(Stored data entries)
--*--

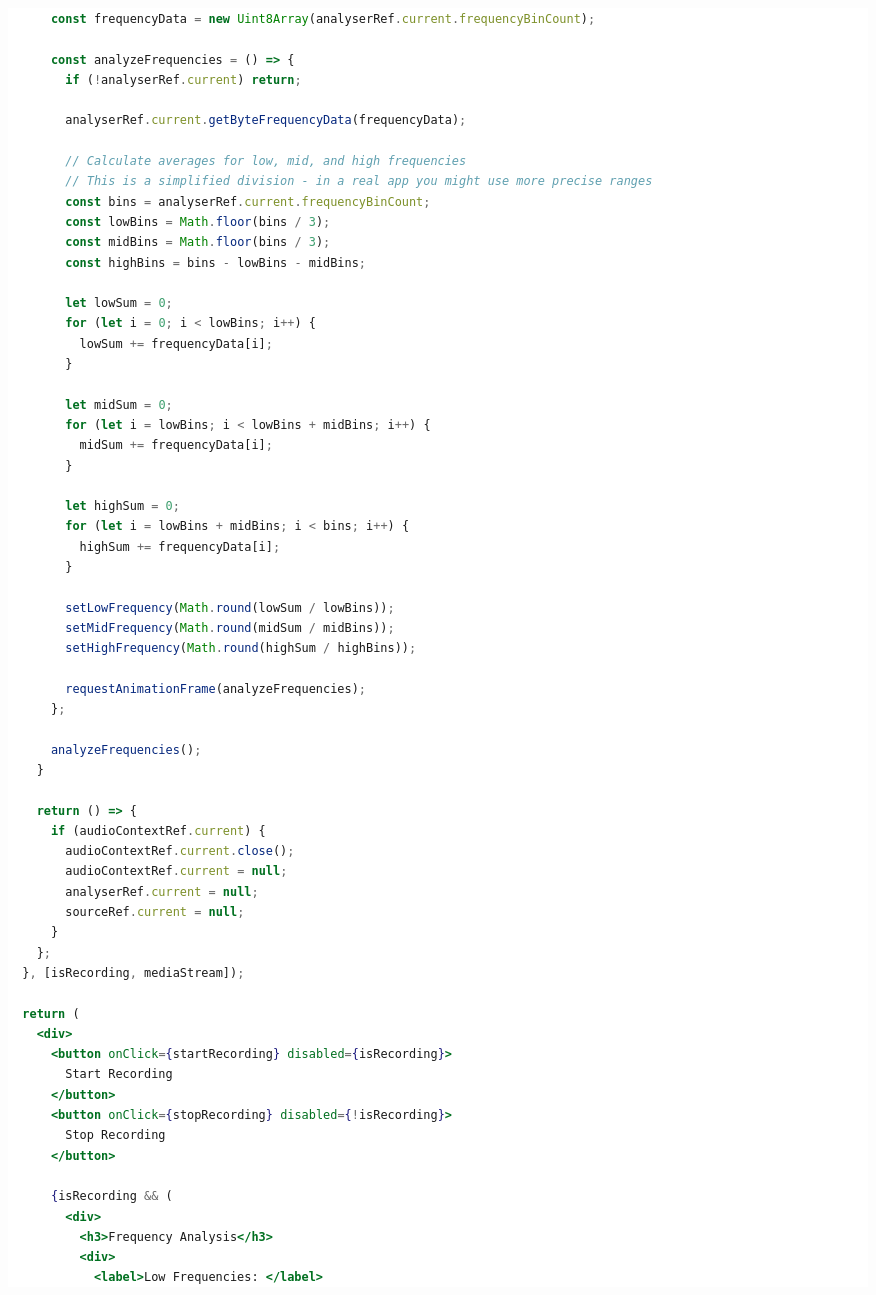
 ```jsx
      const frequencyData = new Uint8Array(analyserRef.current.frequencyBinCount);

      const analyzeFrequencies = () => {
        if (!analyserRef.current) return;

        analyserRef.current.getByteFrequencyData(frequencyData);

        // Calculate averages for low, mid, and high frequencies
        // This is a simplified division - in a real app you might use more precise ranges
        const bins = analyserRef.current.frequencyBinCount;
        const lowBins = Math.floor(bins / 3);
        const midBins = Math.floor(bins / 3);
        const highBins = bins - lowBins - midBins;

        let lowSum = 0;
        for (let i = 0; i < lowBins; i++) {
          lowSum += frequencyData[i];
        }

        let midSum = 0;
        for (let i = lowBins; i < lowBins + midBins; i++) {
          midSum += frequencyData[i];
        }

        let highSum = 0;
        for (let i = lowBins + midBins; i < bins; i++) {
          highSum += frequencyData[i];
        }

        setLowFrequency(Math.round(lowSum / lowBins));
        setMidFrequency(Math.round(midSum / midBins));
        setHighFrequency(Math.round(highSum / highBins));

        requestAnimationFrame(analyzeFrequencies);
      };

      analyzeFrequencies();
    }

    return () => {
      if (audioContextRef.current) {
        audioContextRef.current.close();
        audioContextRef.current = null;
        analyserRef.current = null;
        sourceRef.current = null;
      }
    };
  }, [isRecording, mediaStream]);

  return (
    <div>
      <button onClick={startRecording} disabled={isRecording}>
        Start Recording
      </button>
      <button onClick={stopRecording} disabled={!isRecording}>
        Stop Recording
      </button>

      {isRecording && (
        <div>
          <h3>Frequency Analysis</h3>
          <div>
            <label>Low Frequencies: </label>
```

--*--

* Task brief:
What lines above hold the word "lowBins"? List them all.

* Result:
        const lowBins = Math.floor(bins / 3);
        const highBins = bins - lowBins - midBins;
        for (let i = 0; i < lowBins; i++) {
        for (let i = lowBins; i < lowBins + midBins; i++) {
        for (let i = lowBins + midBins; i < bins; i++) {
        setLowFrequency(Math.round(lowSum / lowBins));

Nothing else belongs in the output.